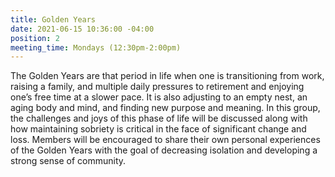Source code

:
```yaml
---
title: Golden Years
date: 2021-06-15 10:36:00 -04:00
position: 2
meeting_time: Mondays (12:30pm-2:00pm)
---
```


The Golden Years are that period in life when one is transitioning from work, raising a family, and multiple daily pressures to retirement and enjoying one’s free time at a slower pace. It is also adjusting to an empty nest, an aging body and mind, and finding new purpose and meaning. In this group, the challenges and joys of this phase of life will be discussed along with how maintaining sobriety is critical in the face of significant change and loss. Members will be encouraged to share their own personal experiences of the Golden Years with the goal of decreasing isolation and developing a strong sense of community.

* * * * * * *

● **GOAL OF THE EXERCISE**: Each entry needs to be retyped exactly; the pictures stay out.

● **RESPONSE AREA**:
Source code

:
```yaml
---
title: Golden Years
date: 2021-06-15 10:36:00 -04:00
position: 2
meeting_time: Mondays (12:30pm-2:00pm)
---
```


The Golden Years are that period in life when one is transitioning from work, raising a family, and multiple daily pressures to retirement and enjoying one’s free time at a slower pace. It is also adjusting to an empty nest, an aging body and mind, and finding new purpose and meaning. In this group, the challenges and joys of this phase of life will be discussed along with how maintaining sobriety is critical in the face of significant change and loss. Members will be encouraged to share their own personal experiences of the Golden Years with the goal of decreasing isolation and developing a strong sense of community.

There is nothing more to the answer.